M.26 is a dwarfing or semi-dwarfing rootstock (variable based on soil type, scion cultivar and production system) that is also among the most popular in commercial production and used as a reference for comparison in NC-140 rootstock trials. M.26 is precocious and very productive. It is also more vigorous than M.9. Because M.26 produces many burr knots, growers should ensure that the union between the scion cultivar and the rootstock is no more than 1-2 inches above the soil level. Additionally, M.26 is susceptible to crown rot and fire blight. NC-140 scientists report incompatibilities between this rootstock and cultivars such as Rome, Stayman, Golden Delicious, and others in the NC-140 trials.

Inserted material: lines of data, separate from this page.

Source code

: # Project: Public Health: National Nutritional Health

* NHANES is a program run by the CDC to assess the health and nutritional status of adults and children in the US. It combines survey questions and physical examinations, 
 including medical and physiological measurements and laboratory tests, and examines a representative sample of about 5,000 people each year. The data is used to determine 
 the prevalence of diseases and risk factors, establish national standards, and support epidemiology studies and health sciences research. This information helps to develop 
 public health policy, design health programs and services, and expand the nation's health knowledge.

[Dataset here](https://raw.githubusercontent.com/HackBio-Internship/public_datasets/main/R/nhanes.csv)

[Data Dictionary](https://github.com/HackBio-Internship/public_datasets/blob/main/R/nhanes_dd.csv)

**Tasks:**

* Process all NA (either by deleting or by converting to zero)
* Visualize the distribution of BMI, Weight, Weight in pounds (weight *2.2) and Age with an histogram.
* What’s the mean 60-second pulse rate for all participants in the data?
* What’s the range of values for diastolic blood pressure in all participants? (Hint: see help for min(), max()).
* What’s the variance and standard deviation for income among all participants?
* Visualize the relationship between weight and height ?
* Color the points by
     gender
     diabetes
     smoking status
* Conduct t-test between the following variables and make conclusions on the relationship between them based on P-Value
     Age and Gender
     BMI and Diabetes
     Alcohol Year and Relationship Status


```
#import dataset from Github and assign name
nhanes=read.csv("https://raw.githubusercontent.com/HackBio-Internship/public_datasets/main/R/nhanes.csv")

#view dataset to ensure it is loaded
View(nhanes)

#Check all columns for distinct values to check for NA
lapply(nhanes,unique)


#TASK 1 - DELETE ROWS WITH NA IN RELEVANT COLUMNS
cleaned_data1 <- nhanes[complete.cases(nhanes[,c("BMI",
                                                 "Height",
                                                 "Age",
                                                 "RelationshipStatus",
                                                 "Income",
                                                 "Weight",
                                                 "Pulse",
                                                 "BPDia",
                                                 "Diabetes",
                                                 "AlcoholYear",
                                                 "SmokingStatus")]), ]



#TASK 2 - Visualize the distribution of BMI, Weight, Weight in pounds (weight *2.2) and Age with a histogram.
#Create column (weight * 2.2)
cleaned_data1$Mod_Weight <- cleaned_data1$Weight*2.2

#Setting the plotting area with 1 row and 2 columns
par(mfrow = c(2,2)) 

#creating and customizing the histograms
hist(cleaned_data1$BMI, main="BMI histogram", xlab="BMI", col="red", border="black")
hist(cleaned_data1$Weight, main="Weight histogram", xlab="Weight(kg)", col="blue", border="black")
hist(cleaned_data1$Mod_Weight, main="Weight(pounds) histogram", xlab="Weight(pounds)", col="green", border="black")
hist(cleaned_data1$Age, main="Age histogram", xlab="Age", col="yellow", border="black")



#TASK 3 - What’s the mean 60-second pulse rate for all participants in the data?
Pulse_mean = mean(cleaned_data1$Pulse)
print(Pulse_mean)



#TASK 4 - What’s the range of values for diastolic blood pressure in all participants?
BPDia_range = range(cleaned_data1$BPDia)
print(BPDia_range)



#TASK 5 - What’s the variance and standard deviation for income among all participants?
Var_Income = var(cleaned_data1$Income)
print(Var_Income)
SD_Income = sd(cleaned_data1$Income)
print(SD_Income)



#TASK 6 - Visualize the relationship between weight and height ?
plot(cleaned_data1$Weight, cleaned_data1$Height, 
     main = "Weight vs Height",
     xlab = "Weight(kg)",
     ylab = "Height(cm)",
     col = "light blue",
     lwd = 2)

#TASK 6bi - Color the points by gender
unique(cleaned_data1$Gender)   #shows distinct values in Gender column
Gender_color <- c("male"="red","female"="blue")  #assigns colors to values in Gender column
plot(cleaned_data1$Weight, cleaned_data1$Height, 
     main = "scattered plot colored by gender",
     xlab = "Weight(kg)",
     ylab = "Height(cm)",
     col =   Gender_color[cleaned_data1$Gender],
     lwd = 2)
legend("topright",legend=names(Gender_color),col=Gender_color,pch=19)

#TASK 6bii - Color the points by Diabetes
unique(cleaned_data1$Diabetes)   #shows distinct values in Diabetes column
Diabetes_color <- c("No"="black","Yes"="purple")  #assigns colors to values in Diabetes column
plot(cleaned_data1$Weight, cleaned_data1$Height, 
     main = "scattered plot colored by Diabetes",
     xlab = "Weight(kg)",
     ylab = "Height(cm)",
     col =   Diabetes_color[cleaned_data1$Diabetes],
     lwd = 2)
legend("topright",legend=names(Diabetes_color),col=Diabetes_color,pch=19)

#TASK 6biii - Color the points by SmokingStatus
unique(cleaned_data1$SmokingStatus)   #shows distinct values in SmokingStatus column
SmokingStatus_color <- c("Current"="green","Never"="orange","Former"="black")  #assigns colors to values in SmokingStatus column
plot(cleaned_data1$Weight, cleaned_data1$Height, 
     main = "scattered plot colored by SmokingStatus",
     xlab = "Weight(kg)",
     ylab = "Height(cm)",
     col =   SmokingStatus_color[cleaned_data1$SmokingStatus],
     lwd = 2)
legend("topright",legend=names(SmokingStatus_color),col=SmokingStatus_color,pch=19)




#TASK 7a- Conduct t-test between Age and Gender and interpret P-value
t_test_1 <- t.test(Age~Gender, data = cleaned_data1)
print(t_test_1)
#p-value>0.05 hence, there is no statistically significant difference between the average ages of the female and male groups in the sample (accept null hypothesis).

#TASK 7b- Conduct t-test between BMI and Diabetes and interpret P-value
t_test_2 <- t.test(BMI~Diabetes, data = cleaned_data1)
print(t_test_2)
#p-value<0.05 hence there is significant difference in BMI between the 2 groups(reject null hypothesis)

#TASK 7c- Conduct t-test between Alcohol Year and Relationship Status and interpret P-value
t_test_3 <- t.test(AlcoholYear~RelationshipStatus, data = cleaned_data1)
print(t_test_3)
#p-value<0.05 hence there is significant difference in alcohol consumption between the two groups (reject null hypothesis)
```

M.7 is categorized as a semi-dwarfing rootstock which is moderately precocious, i.e., M.7 is precocious but less than M.27 and M.9. This rootstock may require trunk support in shallow, rocky soils or with some particular cultivars. It can produce numerous suckers and is susceptible to collar rot.
M.2 can produce a semi-dwarf to semi-standard freestanding tree. M.2 is a strong rootstock that crops well, and is not susceptible to collar rot.
The Malling-Merton rootstocks were created by a joint effort of the East Malling Research Station and the John Innes Institute of Merton in England in 1917 to develop rootstocks resistant to the woolly apple aphid. This effort created two vigorous rootstocks which are still used to this day (in order from smallest to largest): MM.106 and MM.111.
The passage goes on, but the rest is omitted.